Ieri è arrivata un'ulteriore provocazione dal portavoce del premier, il sottosegretario Paolo Bonaiuti, che a proposito della crisi economica ha parlato di un «Veltroni che resta legato al carro dell'Italia dei valori». E rivela un maggiorente del Pdl incaricato del dossier Rai: «Questa settimana non abbiamo forzato la mano sulla Vigilanza per consentire a Di Pietro di fare le sue sparate in piazza. E adesso dopo le cose che ha detto contro Napolitano, Veltroni sulla Rai ha una strada obbligata. Del resto se perde l'Udc per far posto a un dipietrista nel cda rischia di spingere Casini tra le braccia del centrodestra».
La road map per uscire dal pantano di viale Mazzini, il consiglio è scaduto nella primavera di un anno fa, è nelle mani dei presidenti di Camera e Senato. Saranno Fini e Schifani, infatti, a convocare la nuova commissione di Vigilanza della Rai in una finestra tra il 3 e il 5 febbraio. Prima però nomineranno d'imperio i due commissari dell'Idv che Di Pietro si rifiuta di indicare.
A quel punto Sergio Zavoli succederà a Riccardo Villari e si procederà all'elezione del nuovo cda come prevede la Gasparri. I plenipotenziari di Berlusconi e Veltroni, rispettivamente Gianni Letta e Goffredo Bettini, stanno lavorando a una griglia che come soluzione forte prevede sempre la presidenza a Pietro Calabrese, ex direttore di Messaggero, Gazzetta dello sport e Panorama. Dal Pdl, però, segnalano in risalita le quotazioni dell'attuale numero uno Claudio Petruccioli.

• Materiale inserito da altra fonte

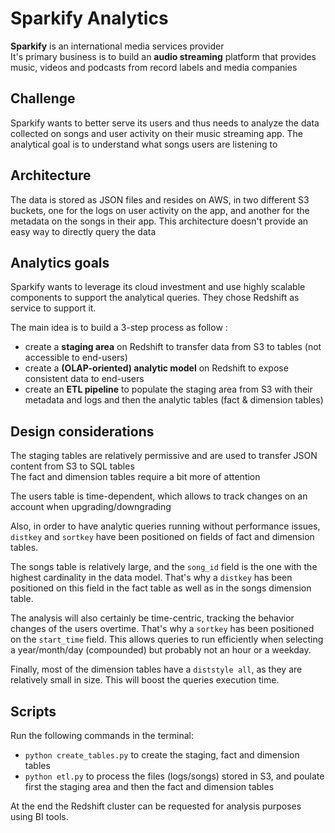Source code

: # Sparkify Analytics 

<b>Sparkify</b> is an international media services provider  
It's primary business is to build an <b>audio streaming</b> platform that provides music, videos and podcasts from record labels and media companies  

## Challenge

Sparkify wants to better serve its users and thus needs to analyze the data collected on songs and user activity on their music streaming app. 
The analytical goal is to understand what songs users are listening to  

## Architecture 

The data is stored as JSON files and resides on AWS, in two different S3 buckets, one for the logs on user activity on the app, and another for the metadata on the songs in their app. 
This architecture doesn't provide an easy way to directly query the data  

## Analytics goals 

Sparkify wants to leverage its cloud investment and use highly scalable components to support the analytical queries. They chose Redshift as service to support it.  

The main idea is to build a 3-step process as follow :
* create a <b>staging area</b> on Redshift to transfer data from S3 to tables (not accessible to end-users)
* create a <b>(OLAP-oriented) analytic model</b> on Redshift to expose consistent data to end-users
* create an <b>ETL pipeline</b> to populate the staging area from S3 with their metadata and logs and then the analytic tables (fact & dimension tables)

## Design considerations  

The staging tables are relatively permissive and are used to transfer JSON content from S3 to SQL tables  
The fact and dimension tables require a bit more of attention  

The users table is time-dependent, which allows to track changes on an account when upgrading/downgrading  

Also, in order to have analytic queries running without performance issues, `distkey` and `sortkey` have been positioned on fields of fact and dimension tables.  

The songs table is relatively large, and the `song_id` field is the one with the highest cardinality in the data model. That's why a `distkey` has been positioned on this field in the fact table as well as in the songs dimension table.  

The analysis will also certainly be time-centric, tracking the behavior changes of the users overtime. That's why a `sortkey` has been positioned on the `start_time` field. This allows queries to run efficiently when selecting a year/month/day (compounded) but probably not an hour or a weekday.  

Finally, most of the dimension tables have a `diststyle all`, as they are relatively small in size. This will boost the queries execution time.

## Scripts

Run the following commands in the terminal:  
* `python create_tables.py` to create the staging, fact and dimension tables
* `python etl.py` to process the files (logs/songs) stored in S3, and poulate first the staging area and then the fact and dimension tables

At the end the Redshift cluster can be requested for analysis purposes using BI tools.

Indicativo dello scontro in atto quanto dice una fonte berlusconiana: «II Cavaliere punta a tré consiglieri, a partire dalla conferma di Petroni in quota Tesoro. Petroni però non vuole saperne di ritrovarsi nel cda con Petruccioli nuova- fatto sapere che entrerà solo con Calabrese o altri». Dove per «altri» bisogna intendere l'ex dg Rai Pier Luigi Celli, da sempre etichettato come dalemiano, e il direttore del Sole 24 Ore Ferruccio de Bortoli.
Altro nodo delicato della trattativa in atto riguarda il posto di direttore generale.
Nella maggioranza si fronteggiano due schieramenti: il primo propenso a una scelta estrema, il secondo per una soluzione interna. La rosa per un dg proveniente da fuori è di tre nomi; Mauro Masi, segretario generale di Palazzo Chigi; Maurizio Beretta di Confindustria; Fernando Napolitano, manager carico di consulenze e consigliere dell'Enel.
Sul fronte interno, invece, la candidatura è unica: Lorenza Lei.
Al momento la Lei sembrerebbe favorita ma col passare dei giorni non sono esclusi ribaltamenti improvvisi. Come già sta accadendo, del resto, nella formazione di centrodestra del cda. Se, infatti, dovessero saltare Petroni e anche Urbani, oltre ad Alessio Gorla potrebbero esserci due nomi a sorpresa, tra cui quella di Del Noce.
Negli altri partiti, il totocandidati non presenta scossoni rispetto alle previsioni: Bianchi Clerici per la Lega e Rositani per An. Nell'Udc sono in corsa Erminia Mazzoni e Rodolfo De Laurentiis e nel Pd, infine, tutto è legato alla sorte di Calabrese presidente: se non dovesse passare farebbe comunque il consigliere insieme con Nino Rizzo Nervo. E in nessun caso circolano nomi dipietristi.